Beyond that, though, I think the best bet to achieve the original goal (wanting to change the market by pushing existing players to deliver significantly better service) is to open up the Google Fiber experiment. Instead of keeping everything close to the vest, go public with it and tell everyone out there: “this is how we’ve done it, these are the challenges we have faced, this is how we’ve overcome them.” In other words, “here is the blueprint.” Google could be the one to federate an open discussion about this, organize and/or sponsor workshops to enable the sharing of experience for companies and municipalities looking to deploy decent infrastructure in many places in America. It could even build a consulting team to help other worthy projects get in shape.

Well, fiber wants to come, Nashville.
Well, fiber wants to come, Nashville. Credit: Google Fiber

I think this would have two major impacts on the market:

1) It would unleash private and municipal initiative. Many cities are on the fence about this; many private players are struggling with funding. They all want to do something about the state of broadband in their communities, but they’re afraid of doing it wrong, of chewing more than they can swallow. Having a clear set of “instructions,” for lack of a better word, a clearer understanding of the ecosystem of deployment (Google could build and maintain a registry of subcontractors, for example), and a well documented list of dos and don’ts would be hugely beneficial.
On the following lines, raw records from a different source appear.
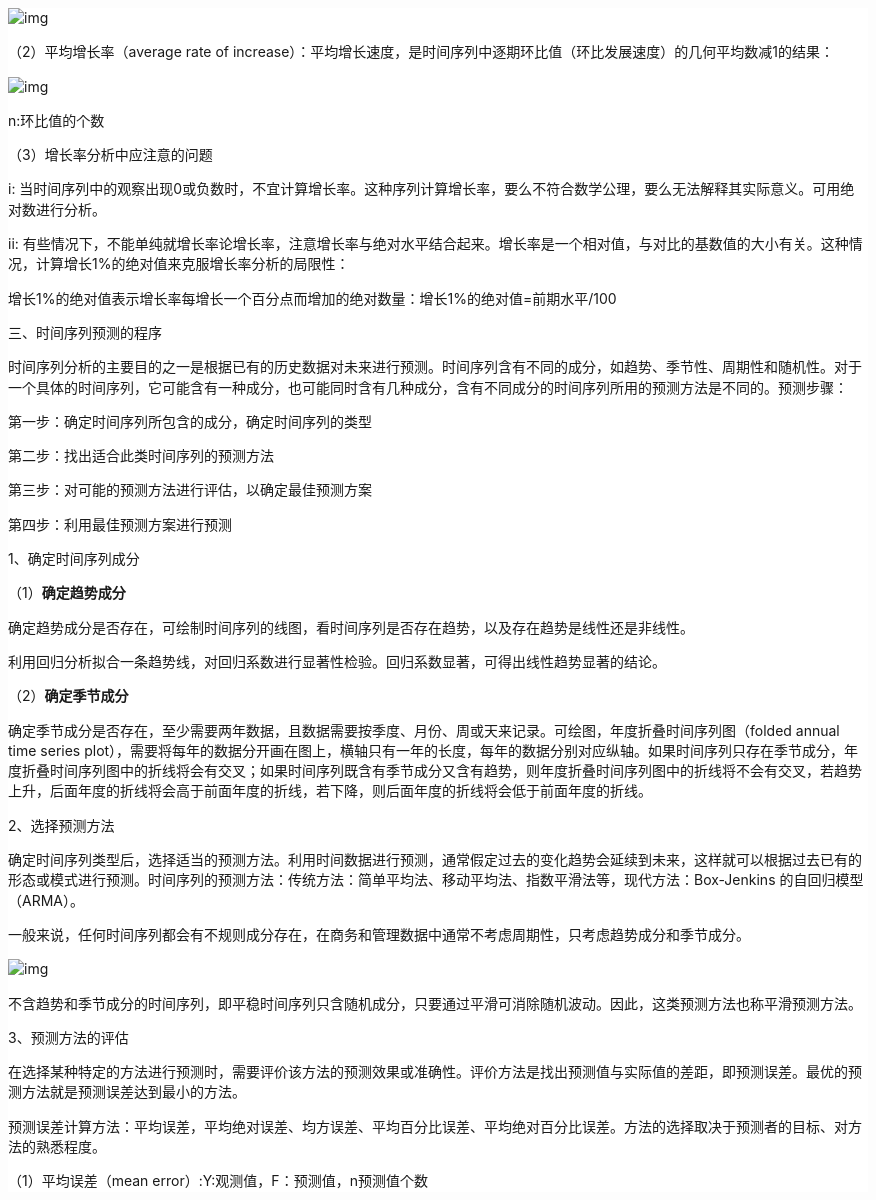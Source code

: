 ![img](C:\Users\14675\AppData\Local\YNote\data\software_hb@163.com\0f258c5676e542e2baa4026732a8ddd2\clipboard.png)

（2）平均增长率（average rate of increase）：平均增长速度，是时间序列中逐期环比值（环比发展速度）的几何平均数减1的结果：

![img](C:\Users\14675\AppData\Local\YNote\data\software_hb@163.com\142ca7941fb9412d832ca434eeba9ab6\clipboard.png)

n:环比值的个数

（3）增长率分析中应注意的问题

i:   当时间序列中的观察出现0或负数时，不宜计算增长率。这种序列计算增长率，要么不符合数学公理，要么无法解释其实际意义。可用绝对数进行分析。

ii:   有些情况下，不能单纯就增长率论增长率，注意增长率与绝对水平结合起来。增长率是一个相对值，与对比的基数值的大小有关。这种情况，计算增长1%的绝对值来克服增长率分析的局限性：

增长1%的绝对值表示增长率每增长一个百分点而增加的绝对数量：增长1%的绝对值=前期水平/100

三、时间序列预测的程序

时间序列分析的主要目的之一是根据已有的历史数据对未来进行预测。时间序列含有不同的成分，如趋势、季节性、周期性和随机性。对于一个具体的时间序列，它可能含有一种成分，也可能同时含有几种成分，含有不同成分的时间序列所用的预测方法是不同的。预测步骤：

第一步：确定时间序列所包含的成分，确定时间序列的类型

第二步：找出适合此类时间序列的预测方法

第三步：对可能的预测方法进行评估，以确定最佳预测方案

第四步：利用最佳预测方案进行预测

1、确定时间序列成分

（1）**确定趋势成分**

确定趋势成分是否存在，可绘制时间序列的线图，看时间序列是否存在趋势，以及存在趋势是线性还是非线性。

利用回归分析拟合一条趋势线，对回归系数进行显著性检验。回归系数显著，可得出线性趋势显著的结论。

（2）**确定季节成分**

确定季节成分是否存在，至少需要两年数据，且数据需要按季度、月份、周或天来记录。可绘图，年度折叠时间序列图（folded annual time series plot），需要将每年的数据分开画在图上，横轴只有一年的长度，每年的数据分别对应纵轴。如果时间序列只存在季节成分，年度折叠时间序列图中的折线将会有交叉；如果时间序列既含有季节成分又含有趋势，则年度折叠时间序列图中的折线将不会有交叉，若趋势上升，后面年度的折线将会高于前面年度的折线，若下降，则后面年度的折线将会低于前面年度的折线。

2、选择预测方法

确定时间序列类型后，选择适当的预测方法。利用时间数据进行预测，通常假定过去的变化趋势会延续到未来，这样就可以根据过去已有的形态或模式进行预测。时间序列的预测方法：传统方法：简单平均法、移动平均法、指数平滑法等，现代方法：Box-Jenkins 的自回归模型（ARMA）。

一般来说，任何时间序列都会有不规则成分存在，在商务和管理数据中通常不考虑周期性，只考虑趋势成分和季节成分。

![img](C:\Users\14675\AppData\Local\YNote\data\software_hb@163.com\4efcef1753064af2ba4cb839edc953e7\clipboard.png)

不含趋势和季节成分的时间序列，即平稳时间序列只含随机成分，只要通过平滑可消除随机波动。因此，这类预测方法也称平滑预测方法。

3、预测方法的评估

在选择某种特定的方法进行预测时，需要评价该方法的预测效果或准确性。评价方法是找出预测值与实际值的差距，即预测误差。最优的预测方法就是预测误差达到最小的方法。

预测误差计算方法：平均误差，平均绝对误差、均方误差、平均百分比误差、平均绝对百分比误差。方法的选择取决于预测者的目标、对方法的熟悉程度。

（1）平均误差（mean error）:Y:观测值，F：预测值，n预测值个数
2) It would reassure potential investors, simply because of the association with the Google name. Remember that I assume here that Google didn’t underperform by industry norms, just that it fell short of its own ambitions. As far as infrastructure investors go, I suspect Google’s performance would be seen as more than acceptable. Therefore following the Google recipe would be a massive help for projects in attracting capital.

This may not be enough to generate the catalyst Google should be looking for. It would have worked had they started doing this in 2011, but the situation has changed. The incumbents and cable operators have upped their game; the early mover advantage no longer pays. There are two more things Google could do that I think would clearly make a difference.

First, Google could start an infrastructure fund and look for worthy fiber to the home (or, to be slightly more technologically neutral, let’s say gigabit broadband) projects to back. Having Google as an early investor in these projects would make capital raising incredibly easier for gigabit broadband projects. It would also allow Google to target markets where it genuinely thinks a difference can be made. Finally, the fund would position Google as a company that invests in access infrastructure when telcos are often hammering at them for being “freeriders” of the access. A win win win.

Second, Google could build a set of rules that would allow ISPs to operate with a “Google Inside” label. The idea would be for these ISPs, assuming they follow a set of standards established by Google (and maybe accept to be transparently measured on performance) to use the Google label. Why would this be important ? Because many customers sadly prefer the lousy service from a brand they know and see on TV to the potentially better service from a brand they’ve never heard of that can’t afford TV ads. Associating Google’s brand to these competing gigabit broadband ISPs would go a long way to compensating for that lack of notoriety and reassure potential customers. The risk to Google would be minimal, because as soon as an ISP stopped to meet the requirements, it would be dropped from the scheme.

These are just some of the ideas that have been floating around my head for the last few years about Google Fiber. I think it was a great idea, a massively ambitious project, and, while it has (in my view) partly lost its way, I still think it can make a difference going forward. I hope this post helps generate a conversation about how that potential can be used for the best going forward.